## Collected data
- - -

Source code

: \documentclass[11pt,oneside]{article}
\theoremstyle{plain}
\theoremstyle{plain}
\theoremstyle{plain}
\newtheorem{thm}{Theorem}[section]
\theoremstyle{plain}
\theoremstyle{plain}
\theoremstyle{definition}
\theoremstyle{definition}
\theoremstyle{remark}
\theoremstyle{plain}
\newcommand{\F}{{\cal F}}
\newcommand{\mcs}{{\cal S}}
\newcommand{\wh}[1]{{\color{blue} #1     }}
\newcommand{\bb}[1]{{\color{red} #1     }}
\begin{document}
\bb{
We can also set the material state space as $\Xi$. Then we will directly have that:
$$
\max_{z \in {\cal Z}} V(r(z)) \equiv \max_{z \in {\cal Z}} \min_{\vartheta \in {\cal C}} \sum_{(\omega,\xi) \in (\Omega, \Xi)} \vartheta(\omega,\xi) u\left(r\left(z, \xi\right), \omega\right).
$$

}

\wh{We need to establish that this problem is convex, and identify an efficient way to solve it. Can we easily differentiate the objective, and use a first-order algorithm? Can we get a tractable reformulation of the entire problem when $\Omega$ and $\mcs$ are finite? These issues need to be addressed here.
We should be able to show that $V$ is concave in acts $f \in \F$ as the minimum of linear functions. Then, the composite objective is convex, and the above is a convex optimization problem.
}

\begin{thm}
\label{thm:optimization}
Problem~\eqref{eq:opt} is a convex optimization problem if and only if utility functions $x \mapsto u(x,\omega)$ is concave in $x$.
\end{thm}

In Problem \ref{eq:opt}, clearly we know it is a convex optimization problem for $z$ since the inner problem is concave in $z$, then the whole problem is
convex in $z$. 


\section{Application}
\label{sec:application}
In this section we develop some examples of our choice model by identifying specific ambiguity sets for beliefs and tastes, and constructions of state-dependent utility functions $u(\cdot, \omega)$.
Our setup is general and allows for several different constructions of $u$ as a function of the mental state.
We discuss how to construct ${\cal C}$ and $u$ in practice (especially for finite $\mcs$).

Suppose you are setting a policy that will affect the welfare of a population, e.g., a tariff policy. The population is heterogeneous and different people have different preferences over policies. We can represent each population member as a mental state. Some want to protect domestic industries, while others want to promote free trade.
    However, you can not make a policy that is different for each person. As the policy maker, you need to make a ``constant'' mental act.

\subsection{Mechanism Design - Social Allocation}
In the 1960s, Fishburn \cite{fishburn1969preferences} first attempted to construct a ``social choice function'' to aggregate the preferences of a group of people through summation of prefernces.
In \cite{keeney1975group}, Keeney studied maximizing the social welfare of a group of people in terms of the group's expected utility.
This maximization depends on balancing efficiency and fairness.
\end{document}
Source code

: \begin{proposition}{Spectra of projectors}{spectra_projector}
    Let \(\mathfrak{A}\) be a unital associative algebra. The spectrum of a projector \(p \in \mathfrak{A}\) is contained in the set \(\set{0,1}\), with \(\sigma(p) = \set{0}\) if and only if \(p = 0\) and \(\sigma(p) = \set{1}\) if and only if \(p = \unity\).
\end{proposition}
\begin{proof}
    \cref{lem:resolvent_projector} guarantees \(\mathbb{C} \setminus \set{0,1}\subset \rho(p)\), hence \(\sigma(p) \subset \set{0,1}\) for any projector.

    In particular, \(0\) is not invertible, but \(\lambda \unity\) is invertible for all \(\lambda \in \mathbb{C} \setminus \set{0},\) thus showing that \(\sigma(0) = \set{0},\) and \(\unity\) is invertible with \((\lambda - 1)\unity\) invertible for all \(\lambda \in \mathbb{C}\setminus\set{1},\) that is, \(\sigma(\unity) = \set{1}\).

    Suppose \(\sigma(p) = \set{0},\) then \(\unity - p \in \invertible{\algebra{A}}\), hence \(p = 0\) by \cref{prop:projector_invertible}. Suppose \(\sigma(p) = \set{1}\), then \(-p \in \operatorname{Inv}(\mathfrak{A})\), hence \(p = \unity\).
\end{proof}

- - -

## TASK PROMPT
Here the output must be the lines above from the line with "convex in $z$." to the line with "group's expected utility.", both included, duplicated word for word and nothing else.

## EXERCISE OUTPUT
convex in $z$. 


\section{Application}
\label{sec:application}
In this section we develop some examples of our choice model by identifying specific ambiguity sets for beliefs and tastes, and constructions of state-dependent utility functions $u(\cdot, \omega)$.
Our setup is general and allows for several different constructions of $u$ as a function of the mental state.
We discuss how to construct ${\cal C}$ and $u$ in practice (especially for finite $\mcs$).

Suppose you are setting a policy that will affect the welfare of a population, e.g., a tariff policy. The population is heterogeneous and different people have different preferences over policies. We can represent each population member as a mental state. Some want to protect domestic industries, while others want to promote free trade.
    However, you can not make a policy that is different for each person. As the policy maker, you need to make a ``constant'' mental act.

\subsection{Mechanism Design - Social Allocation}
In the 1960s, Fishburn \cite{fishburn1969preferences} first attempted to construct a ``social choice function'' to aggregate the preferences of a group of people through summation of prefernces.
In \cite{keeney1975group}, Keeney studied maximizing the social welfare of a group of people in terms of the group's expected utility.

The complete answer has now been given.